Questão prévia sobre a (in) admissibilidade do recurso:
A decisão recorrida insere-se no âmbito do artº 371º - A do CPP, que dispõe: “Se, após o trânsito em julgado da condenação mas antes de ter cessado a execução da pena, entrar em vigor lei penal mais favorável, o condenado pode requerer a reabertura da audiência pra que lhe seja aplicado o novo regime.”
Daqui poderá resultar que, sendo a decisão resultante da aplicação do novo regime, posterior à decisão final condenatória, a que julgou o pleito, não se confunde com ela, e, por conseguinte, já se entendeu que a decisão posterior não é uma decisão que pôs termo à causa, conforme jurisprudência citada no douto Parecer do Dig.mo Magistrado do MºPº junto deste Supremo.
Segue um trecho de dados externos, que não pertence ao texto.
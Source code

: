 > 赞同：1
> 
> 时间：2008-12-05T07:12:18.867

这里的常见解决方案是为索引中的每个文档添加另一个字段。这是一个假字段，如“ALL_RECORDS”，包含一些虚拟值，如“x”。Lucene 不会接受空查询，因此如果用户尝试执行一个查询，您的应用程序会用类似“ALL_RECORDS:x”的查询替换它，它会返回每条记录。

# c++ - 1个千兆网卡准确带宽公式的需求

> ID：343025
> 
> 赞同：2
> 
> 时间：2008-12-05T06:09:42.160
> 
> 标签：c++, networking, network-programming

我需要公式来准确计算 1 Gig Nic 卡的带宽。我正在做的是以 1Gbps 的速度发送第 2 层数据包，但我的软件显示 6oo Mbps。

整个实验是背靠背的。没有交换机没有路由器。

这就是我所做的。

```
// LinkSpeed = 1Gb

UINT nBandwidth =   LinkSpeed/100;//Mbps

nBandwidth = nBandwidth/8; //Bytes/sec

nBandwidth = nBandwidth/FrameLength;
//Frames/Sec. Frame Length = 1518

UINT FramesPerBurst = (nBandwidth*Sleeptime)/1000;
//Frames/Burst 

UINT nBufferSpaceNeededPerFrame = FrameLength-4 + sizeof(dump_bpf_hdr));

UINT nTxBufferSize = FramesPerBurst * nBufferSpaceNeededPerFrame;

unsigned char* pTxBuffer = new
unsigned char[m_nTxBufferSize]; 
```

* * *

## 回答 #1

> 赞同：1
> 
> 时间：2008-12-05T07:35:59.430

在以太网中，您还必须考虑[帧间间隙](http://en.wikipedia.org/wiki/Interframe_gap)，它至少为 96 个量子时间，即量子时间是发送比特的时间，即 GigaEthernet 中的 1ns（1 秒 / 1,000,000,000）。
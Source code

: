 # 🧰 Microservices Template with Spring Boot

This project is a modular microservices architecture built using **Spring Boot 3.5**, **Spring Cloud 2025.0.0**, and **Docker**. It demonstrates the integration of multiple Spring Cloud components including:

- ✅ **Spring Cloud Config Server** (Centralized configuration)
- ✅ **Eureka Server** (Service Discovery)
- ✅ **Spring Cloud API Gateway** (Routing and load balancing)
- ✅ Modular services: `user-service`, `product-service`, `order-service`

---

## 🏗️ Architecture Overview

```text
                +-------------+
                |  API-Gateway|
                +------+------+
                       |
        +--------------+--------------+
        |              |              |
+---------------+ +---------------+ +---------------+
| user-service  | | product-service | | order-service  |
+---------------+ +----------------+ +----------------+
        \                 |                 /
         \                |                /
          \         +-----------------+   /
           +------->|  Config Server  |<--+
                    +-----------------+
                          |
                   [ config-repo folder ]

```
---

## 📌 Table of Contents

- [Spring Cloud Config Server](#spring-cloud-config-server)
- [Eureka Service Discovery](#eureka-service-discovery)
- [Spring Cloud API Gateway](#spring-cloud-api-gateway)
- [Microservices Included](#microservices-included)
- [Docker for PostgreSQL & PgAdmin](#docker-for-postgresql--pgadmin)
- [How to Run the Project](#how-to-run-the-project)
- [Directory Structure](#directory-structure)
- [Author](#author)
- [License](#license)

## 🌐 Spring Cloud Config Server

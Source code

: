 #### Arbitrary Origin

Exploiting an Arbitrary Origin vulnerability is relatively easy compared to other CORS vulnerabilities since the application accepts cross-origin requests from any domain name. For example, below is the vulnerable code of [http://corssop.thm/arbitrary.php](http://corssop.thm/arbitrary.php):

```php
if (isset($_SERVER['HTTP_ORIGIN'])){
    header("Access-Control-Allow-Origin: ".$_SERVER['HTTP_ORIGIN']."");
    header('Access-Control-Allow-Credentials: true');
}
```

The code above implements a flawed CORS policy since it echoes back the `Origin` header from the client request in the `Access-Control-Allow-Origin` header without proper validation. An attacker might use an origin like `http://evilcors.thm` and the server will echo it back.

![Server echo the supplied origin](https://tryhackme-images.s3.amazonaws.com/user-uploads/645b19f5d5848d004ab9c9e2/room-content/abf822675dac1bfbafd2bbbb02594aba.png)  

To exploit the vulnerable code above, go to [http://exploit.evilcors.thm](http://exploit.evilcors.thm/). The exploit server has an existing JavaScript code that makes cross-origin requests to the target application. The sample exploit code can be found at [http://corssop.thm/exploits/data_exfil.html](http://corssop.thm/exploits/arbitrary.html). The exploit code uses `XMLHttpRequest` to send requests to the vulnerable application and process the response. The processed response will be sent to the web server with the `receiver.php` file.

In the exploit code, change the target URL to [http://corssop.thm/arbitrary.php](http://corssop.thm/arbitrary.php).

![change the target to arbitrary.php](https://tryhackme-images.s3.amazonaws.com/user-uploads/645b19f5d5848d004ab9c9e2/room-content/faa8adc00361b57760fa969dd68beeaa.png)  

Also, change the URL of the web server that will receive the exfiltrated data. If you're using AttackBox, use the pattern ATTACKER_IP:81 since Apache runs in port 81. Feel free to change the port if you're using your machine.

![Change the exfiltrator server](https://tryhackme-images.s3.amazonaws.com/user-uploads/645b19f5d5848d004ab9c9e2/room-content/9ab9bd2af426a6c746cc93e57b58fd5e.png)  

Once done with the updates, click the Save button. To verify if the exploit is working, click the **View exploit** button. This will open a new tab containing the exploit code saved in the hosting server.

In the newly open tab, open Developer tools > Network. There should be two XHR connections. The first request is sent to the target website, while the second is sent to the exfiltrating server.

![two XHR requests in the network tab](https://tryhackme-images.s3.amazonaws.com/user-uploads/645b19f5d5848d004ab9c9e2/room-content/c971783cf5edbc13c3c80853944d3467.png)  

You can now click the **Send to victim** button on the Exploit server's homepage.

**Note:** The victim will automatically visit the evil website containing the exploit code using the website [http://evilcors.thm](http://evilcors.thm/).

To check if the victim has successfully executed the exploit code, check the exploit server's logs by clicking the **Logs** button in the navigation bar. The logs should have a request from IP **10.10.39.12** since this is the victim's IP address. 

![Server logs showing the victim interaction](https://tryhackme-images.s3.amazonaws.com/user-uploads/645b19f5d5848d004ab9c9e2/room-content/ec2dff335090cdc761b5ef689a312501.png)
Decisão que pôs termo à causa, ou decisão final, terá sido o acórdão condenatório, proferido em 19 de Novembro de 2003, e após recurso interposto para o Tribunal da Relação do Porto, decidido por Acórdão de 13 de Julho de 2005, que transitou em julgado, sendo aí que se apreciou o pleito, isto é, o objecto do processo definido pela acusação/pronúncia.
Por isso, nessa ordem de ideias, a decisão de que se pretende recorrer é uma decisão que não conheceu do objecto do processo, limitando-se a apreciar a pretensão de aplicação de lei nova mais favorável, com incidência nas penas aplicadas, perante a decisão condenatória havida.
E, de harmonia com o disposto no artº 400º do CPP 1. Não é admissível recurso: […] c) De acórdãos proferidos, em recurso, pelas relações, que não conheçam, a final, do objecto do processo.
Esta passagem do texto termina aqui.